Cupixel now has deals with more than 20 artists to include their work in its database. An artist receives a royalty each time his or her work is selected to be painted by a user. Katav says the startup is in the process of finalizing deals with two of the U.S.'s biggest arts and crafts retailers, though he declined to share which ones. It's worth noting that one of Cupixel's board members is Lew Klessel, a managing director at private equity firm New Mountain Capital and the former interim CEO of Michaels. 

Cupixel's kit isn't the first AR product meant to help people create art. Lithuania-based SketchAR makes a $28 app that turns a phone into an AR device, overlaying a piece of paper or other canvas with a traceable sketch.
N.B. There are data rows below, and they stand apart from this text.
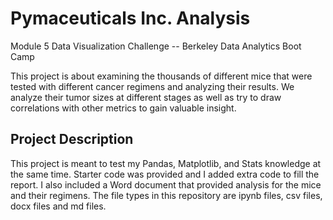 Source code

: # Pymaceuticals Inc. Analysis
Module 5 Data Visualization Challenge -- Berkeley Data Analytics Boot Camp

This project is about examining the thousands of different mice that were tested with different cancer regimens and analyzing their results. 
We analyze their tumor sizes at different stages as well as try to draw correlations with other metrics to gain valuable insight.

## Project Description
This project is meant to test my Pandas, Matplotlib, and Stats knowledge at the same time. Starter code was provided and I added extra code to fill the report.
I also included a Word document that provided analysis for the mice and their regimens.
The file types in this repository are ipynb files, csv files, docx files and md files.
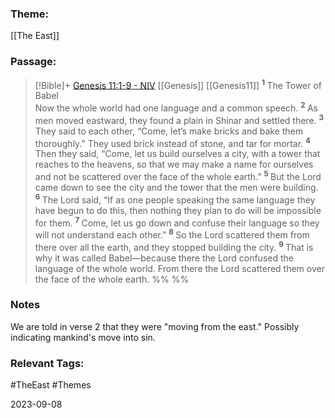 ### Theme: 
[[The East]]
### Passage:
> [!Bible]+ [Genesis 11:1-9 - NIV](https://bolls.life/NIV/1/11/) [[Genesis]] [[Genesis11]]
>  <sup> **1** </sup>The Tower of Babel<br/>Now the whole world had one language and a common speech. <sup> **2** </sup>As men moved eastward, they found a plain in Shinar and settled there. <sup> **3** </sup>They said to each other, “Come, let’s make bricks and bake them thoroughly.” They used brick instead of stone, and tar for mortar. <sup> **4** </sup>Then they said, “Come, let us build ourselves a city, with a tower that reaches to the heavens, so that we may make a name for ourselves and not be scattered over the face of the whole earth.” <sup> **5** </sup>But the Lord came down to see the city and the tower that the men were building. <sup> **6** </sup>The Lord said, “If as one people speaking the same language they have begun to do this, then nothing they plan to do will be impossible for them. <sup> **7** </sup>Come, let us go down and confuse their language so they will not understand each other.” <sup> **8** </sup>So the Lord scattered them from there over all the earth, and they stopped building the city. <sup> **9** </sup>That is why it was called Babel—because there the Lord confused the language of the whole world. From there the Lord scattered them over the face of the whole earth.
 %% %%

### Notes
We are told in verse 2 that they were "moving from the east." Possibly indicating mankind's move into sin. 

### Relevant Tags:
#TheEast #Themes 

2023-09-08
Cupixel's product adds the painting aspect and includes the necessary supplies. 

Katav's goal is to launch AR kits for other art forms like sculpting, woodcrafting, and paper crafting, though these three-dimensional processes clearly would be a bit more complex. Katav doesn't have a timeline yet, though he says the company has prototyped a paper-crafting AR product in its lab.

While the technology is exciting, Katav admits that some professional artists have pushed back about the idea of using technology to turn just anyone into an artist. The founder objects to this sentiment. Instead, he compares Cupixel to meal-in-a-box services that make cooking easier for those who lack the skills to do it all on their own.

"It doesn't make you a professional chef," he says. "But now you can participate in a beautiful process that you otherwise might not be able to."